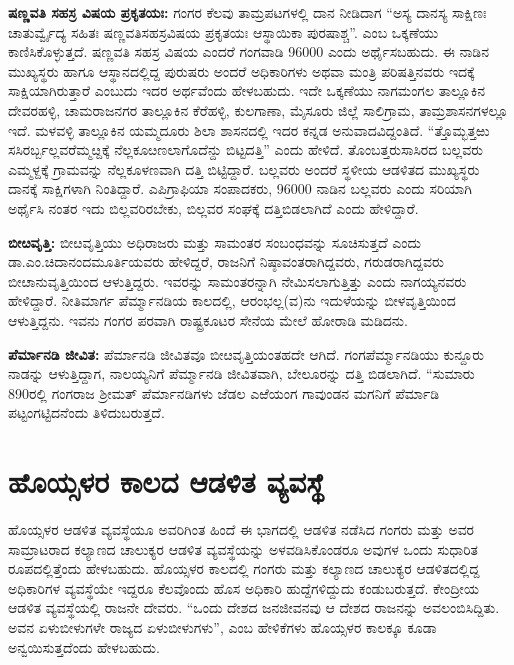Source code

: \textbf{ಷಣ್ಣವತಿ ಸಹಸ್ರ ವಿಷಯ ಪ್ರಕೃತಯಃ:} ಗಂಗರ ಕೆಲವು ತಾಮ್ರಪಟಗಳಲ್ಲಿ ದಾನ ನೀಡಿದಾಗ “ಅಸ್ಯ ದಾನಸ್ಯ ಸಾಕ್ಷಿಣಃ ಚಾತುರ್ವ್ವೈದ್ಯ ಸಹಿತಃ ಷಣ್ಣವತಿಸಹಸ್ರವಿಷಯ ಪ್ರಕೃತಯಃ ಆಸ್ಥಾಯಿಕಾ ಪುರಷಾಶ್ಚ”. ಎಂಬ ಒಕ್ಕಣೆಯು ಕಾಣಿಸಿಕೊಳ್ಳುತ್ತದೆ. ಷಣ್ಣವತಿ ಸಹಸ್ರ ವಿಷಯ ಎಂದರೆ ಗಂಗವಾಡಿ 96000 ಎಂದು ಅರ್ಥೈಸಬಹುದು. ಈ ನಾಡಿನ ಮುಖ್ಯಸ್ಥರು ಹಾಗೂ ಆಸ್ಥಾನದಲ್ಲಿದ್ದ ಪುರುಷರು ಅಂದರೆ ಅಧಿಕಾರಿಗಳು ಅಥವಾ ಮಂತ್ರಿ ಪರಿಷತ್ತಿನವರು ಇದಕ್ಕೆ ಸಾಕ್ಷಿಯಾಗಿರುತ್ತಾರೆ ಎಂಬುದು ಇದರ ಅರ್ಥವೆಂದು ಹೇಳಬಹುದು. ಇದೇ ಒಕ್ಕಣೆಯು ನಾಗಮಂಗಲ ತಾಲ್ಲೂಕಿನ ದೇವರಹಳ್ಳಿ, ಚಾಮರಾಜನಗರ ತಾಲ್ಲೂಕಿನ ಕೆರೆಹಳ್ಳಿ, ಕುಲಗಾಣಾ, ಮೈಸೂರು ಜಿಲ್ಲೆ ಸಾಲಿಗ್ರಾಮ, ತಾಮ್ರಶಾಸನಗಳಲ್ಲೂ ಇದೆ. ಮಳವಳ್ಳಿ ತಾಲ್ಲೂಕಿನ ಯಮ್ಮದೂರು ಶಿಲಾ ಶಾಸನದಲ್ಲಿ ಇದರ ಕನ್ನಡ ಅನುವಾದವಿದ್ದಂತಿದೆ. “ತ್ತೊಮ್ಭತ್ತಱು ಸಸಿರರ್ಬ್ಬಲ್ಲವರೆಮ್ಮೞ್ದಕ್ಕೆ ನೆಲ್ಲಕೂೞಣಲಾಗೊದೆನ್ದು ಬಿಟ್ಟದತ್ತಿ” ಎಂದು ಹೇಳಿದೆ. ತೊಂಬತ್ತರುಸಾಸಿರದ ಬಲ್ಲವರು ಎಮ್ಮಳ್ದಕ್ಕೆ ಗ್ರಾಮವನ್ನು ನೆಲ್ಲಕೂಳಣವಾಗಿ ದತ್ತಿ ಬಿಟ್ಟಿದ್ದಾರೆ. ಬಲ್ಲವರು ಅಂದರೆ ಸ್ಥಳೀಯ ಆಡಳಿತದ ಮುಖ್ಯಸ್ಥರು ದಾನಕ್ಕೆ ಸಾಕ್ಷಿಗಳಾಗಿ ನಿಂತಿದ್ದಾರೆ. ಎಪಿಗ್ರಾಫಿಯಾ ಸಂಪಾದಕರು, 96000 ನಾಡಿನ ಬಲ್ಲವರು ಎಂದು ಸರಿಯಾಗಿ ಅರ್ಥೈಸಿ ನಂತರ ಇದು ಬಿಲ್ಲವರಿರಬೇಕು, ಬಿಲ್ಲವರ ಸಂಘಕ್ಕೆ ದತ್ತಿಬಿಡಲಾಗಿದೆ ಎಂದು ಹೇಳಿದ್ದಾರೆ.

\textbf{ಬೀೞವೃತ್ತಿ:} ಬೀೞವೃತ್ತಿಯು ಅಧಿರಾಜರು ಮತ್ತು ಸಾಮಂತರ ಸಂಬಂಧವನ್ನು ಸೂಚಿಸುತ್ತದೆ ಎಂದು ಡಾ.ಎಂ.\-ಚಿದಾನಂದಮೂರ್ತಿಯವರು ಹೇಳಿದ್ದರೆ, ರಾಜನಿಗೆ ನಿಷ್ಠಾವಂತರಾಗಿದ್ದವರು, ಗರುಡರಾಗಿದ್ದವರು ಬೀೞಾನುವೃತ್ತಿಯಿಂದ ಆಳುತ್ತಿದ್ದರು. ಇವರನ್ನು ಸಾಮಂತರನ್ನಾಗಿ ನೇಮಿಸಲಾಗುತ್ತಿತ್ತು ಎಂದು ನಾಗಯ್ಯನವರು ಹೇಳಿದ್ದಾರೆ. ನೀತಿಮಾರ್ಗ ಪೆರ್ಮ್ಮಾನಡಿಯ ಕಾಲದಲ್ಲಿ, ಆರಂಭಲ್ಲ(ವ)ನು ಇದುಳೆಯನ್ನು ಬೀಳವೃತ್ತಿಯಿಂದ ಆಳುತ್ತಿದ್ದನು. ಇವನು ಗಂಗರ ಪರವಾಗಿ ರಾಷ್ಟ್ರಕೂಟರ ಸೇನೆಯ ಮೇಲೆ ಹೋರಾಡಿ ಮಡಿದನು.

\textbf{ಪೆರ್ಮಾನಡಿ ಜೀವಿತ:} ಪೆರ್ಮಾನಡಿ ಜೀವಿತವೂ ಬೀೞವೃತ್ತಿಯಂತಹದೇ ಆಗಿದೆ. ಗಂಗಪೆರ್ಮ್ಮಾನಡಿಯು ಕುನ್ದೂರು ನಾಡನ್ನು ಆಳುತ್ತಿದ್ದಾಗ, ನಾಲಯ್ಯನಿಗೆ ಪೆರ್ಮ್ಮಾನಡಿ ಜೀವಿತವಾಗಿ, ಬೇಲೂರನ್ನು ದತ್ತಿ ಬಿಡಲಾಗಿದೆ. “ಸುಮಾರು 890ರಲ್ಲಿ ಗಂಗರಾಜ ಶ‍್ರೀಮತ್​ ಪೆರ್ಮಾನಡಿಗಳು ಜೆಡಲ ಎಱೆಯಂಗ ಗಾವುಂಡನ ಮಗನಿಗೆ ಪೆರ್ಮಾಡಿ ಪಟ್ಟಂಗಟ್ಟಿದನೆಂದು ತಿಳಿದುಬರುತ್ತದೆ.


\section{ಹೊಯ್ಸಳರ ಕಾಲದ ಆಡಳಿತ ವ್ಯವಸ್ಥೆ}

ಹೊಯ್ಸಳರ ಆಡಳಿತ ವ್ಯವಸ್ಥೆಯೂ ಅವರಿಗಿಂತ ಹಿಂದೆ ಈ ಭಾಗದಲ್ಲಿ ಆಡಳಿತ ನಡೆಸಿದ ಗಂಗರು ಮತ್ತು ಅವರ ಸಾಮ್ರಾಟರಾದ ಕಲ್ಯಾಣದ ಚಾಲುಕ್ಯರ ಆಡಳಿತ ವ್ಯವಸ್ಥೆಯನ್ನು ಅಳವಡಿಸಿಕೊಂಡರೂ ಅವುಗಳ ಒಂದು ಸುಧಾರಿತ ರೂಪದಲ್ಲಿತ್ತೆಂದು ಹೇಳಬಹುದು. ಹೊಯ್ಸಳರ ಕಾಲದಲ್ಲಿ ಗಂಗರು ಮತ್ತು ಕಲ್ಯಾಣದ ಚಾಲುಕ್ಯರ ಆಡಳಿತದಲ್ಲಿದ್ದ ಅಧಿಕಾರಿಗಳ ವ್ಯವಸ್ಥೆಯೇ ಇದ್ದರೂ ಕೆಲವೊಂದು ಹೊಸ ಅಧಿಕಾರಿ ಹುದ್ದೆಗಳಿದ್ದುದು ಕಂಡುಬರುತ್ತದೆ. ಕೇಂದ್ರೀಯ ಆಡಳಿತ ವ್ಯವಸ್ಥೆಯಲ್ಲಿ ರಾಜನೇ ದೇವರು. “ಒಂದು ದೇಶದ ಜನಜೀವನವು ಆ ದೇಶದ ರಾಜನನ್ನು ಅವಲಂಬಿಸಿದ್ದಿತು. ಅವನ ಏಳುಬೀಳುಗಳೇ ರಾಜ್ಯದ ಏಳುಬೀಳುಗಳು”, ಎಂಬ ಹೇಳಿಕೆಗಳು ಹೊಯ್ಸಳರ ಕಾಲಕ್ಕೂ ಕೂಡಾ ಅನ್ವಯಿಸುತ್ತದೆಂದು ಹೇಳಬಹುದು.

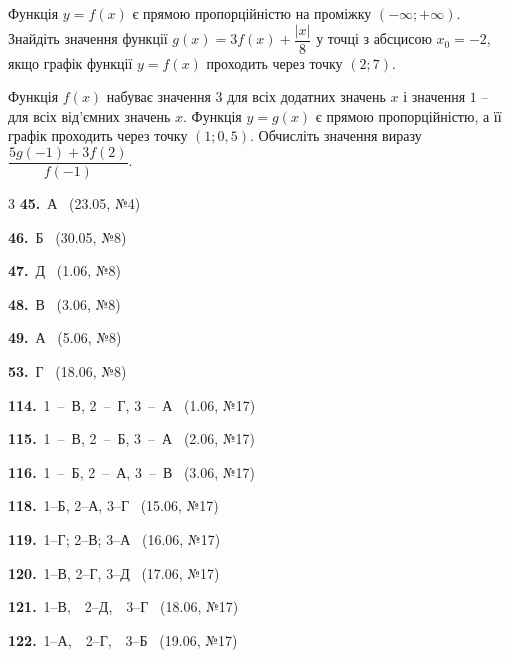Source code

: \documentclass[12pt]{article}
\begin{document}

\begin{samepage}
\noindent\zadnum Функція $y=f(x)$ є прямою пропорційністю на проміжку $(-\infty; +\infty)$. Знайдіть значення функції $g(x) = 3f(x) + \dfrac{|x|}{8}$ у точці з абсцисою $x_0 = -2$, якщо графік функції $y=f(x)$ проходить через точку $(2; 7)$. 
\nmtAnswerBox
\par{}
\end{samepage}

\begin{samepage}
\noindent\zadnum Функція $f(x)$ набуває значення $3$ для всіх додатних значень $x$ і значення $1$ -- для всіх від'ємних значень $x$. Функція $y=g(x)$ є прямою пропорційністю, а її графік проходить через точку $(1; 0{,}5)$. Обчисліть значення виразу $\dfrac{5g(-1)+3f(2)}{f(-1)}$. 
\nmtAnswerBox
\par{}
\end{samepage}

\ifshowsolutions
{}
\begin{multicols}{3}\noindent
\noindent\textbf{45.}~А \ {\scriptsize\color{gray}(23.05, №4)}\par
\noindent\textbf{46.}~Б \ {\scriptsize\color{gray}(30.05, №8)}\par
\noindent\textbf{47.}~Д \ {\scriptsize\color{gray}(1.06, №8)}\par
\noindent\textbf{48.}~В \ {\scriptsize\color{gray}(3.06, №8)}\par
\noindent\textbf{49.}~А \ {\scriptsize\color{gray}(5.06, №8)}\par
\noindent\textbf{53.}~Г \ {\scriptsize\color{gray}(18.06, №8)}\par
\noindent\textbf{114.}~1~--~В, 2~--~Г, 3~--~А \ {\scriptsize\color{gray}(1.06, №17)}\par
\noindent\textbf{115.}~1~--~В, 2~--~Б, 3~--~А \ {\scriptsize\color{gray}(2.06, №17)}\par
\noindent\textbf{116.}~1~--~Б, 2~--~А, 3~--~В \ {\scriptsize\color{gray}(3.06, №17)}\par
\noindent\textbf{118.}~1--Б, 2--А, 3--Г \ {\scriptsize\color{gray}(15.06, №17)}\par
\noindent\textbf{119.}~1--Г; 2--В; 3--А \ {\scriptsize\color{gray}(16.06, №17)}\par
\noindent\textbf{120.}~1--В, 2--Г, 3--Д \ {\scriptsize\color{gray}(17.06, №17)}\par
\noindent\textbf{121.}~1--В,\ \ 2--Д,\ \ 3--Г \ {\scriptsize\color{gray}(18.06, №17)}\par
\noindent\textbf{122.}~1--А,\ \ 2--Г,\ \ 3--Б \ {\scriptsize\color{gray}(19.06, №17)}\par
\end{multicols}
\fi

\endgroup
\end{document}
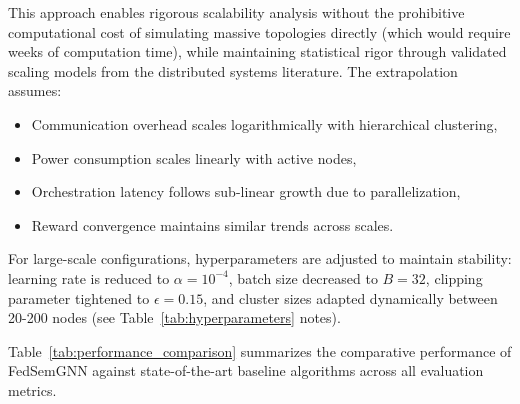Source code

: This approach enables rigorous scalability analysis without the prohibitive computational cost of simulating massive topologies directly (which would require weeks of computation time), while maintaining statistical rigor through validated scaling models from the distributed systems literature. The extrapolation assumes:
\begin{itemize}
	\item Communication overhead scales logarithmically with hierarchical clustering,
	\item Power consumption scales linearly with active nodes,
	\item Orchestration latency follows sub-linear growth due to parallelization,
	\item Reward convergence maintains similar trends across scales.
\end{itemize}

For large-scale configurations, hyperparameters are adjusted to maintain stability: learning rate is reduced to $\alpha = 10^{-4}$, batch size decreased to $B = 32$, clipping parameter tightened to $\epsilon = 0.15$, and cluster sizes adapted dynamically between 20-200 nodes (see Table~\ref{tab:hyperparameters} notes).

Table~\ref{tab:performance_comparison} summarizes the comparative performance of FedSemGNN against state-of-the-art baseline algorithms across all evaluation metrics.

■ EXERCISE DESCRIPTION
Going back over the entries above, copy word for word every line from the one that has "trends across scales." on through the one that has "For large-scale configurations, hyperparameters".

■ THE COMPLETED TASK
	\item Reward convergence maintains similar trends across scales.
\end{itemize}

For large-scale configurations, hyperparameters are adjusted to maintain stability: learning rate is reduced to $\alpha = 10^{-4}$, batch size decreased to $B = 32$, clipping parameter tightened to $\epsilon = 0.15$, and cluster sizes adapted dynamically between 20-200 nodes (see Table~\ref{tab:hyperparameters} notes).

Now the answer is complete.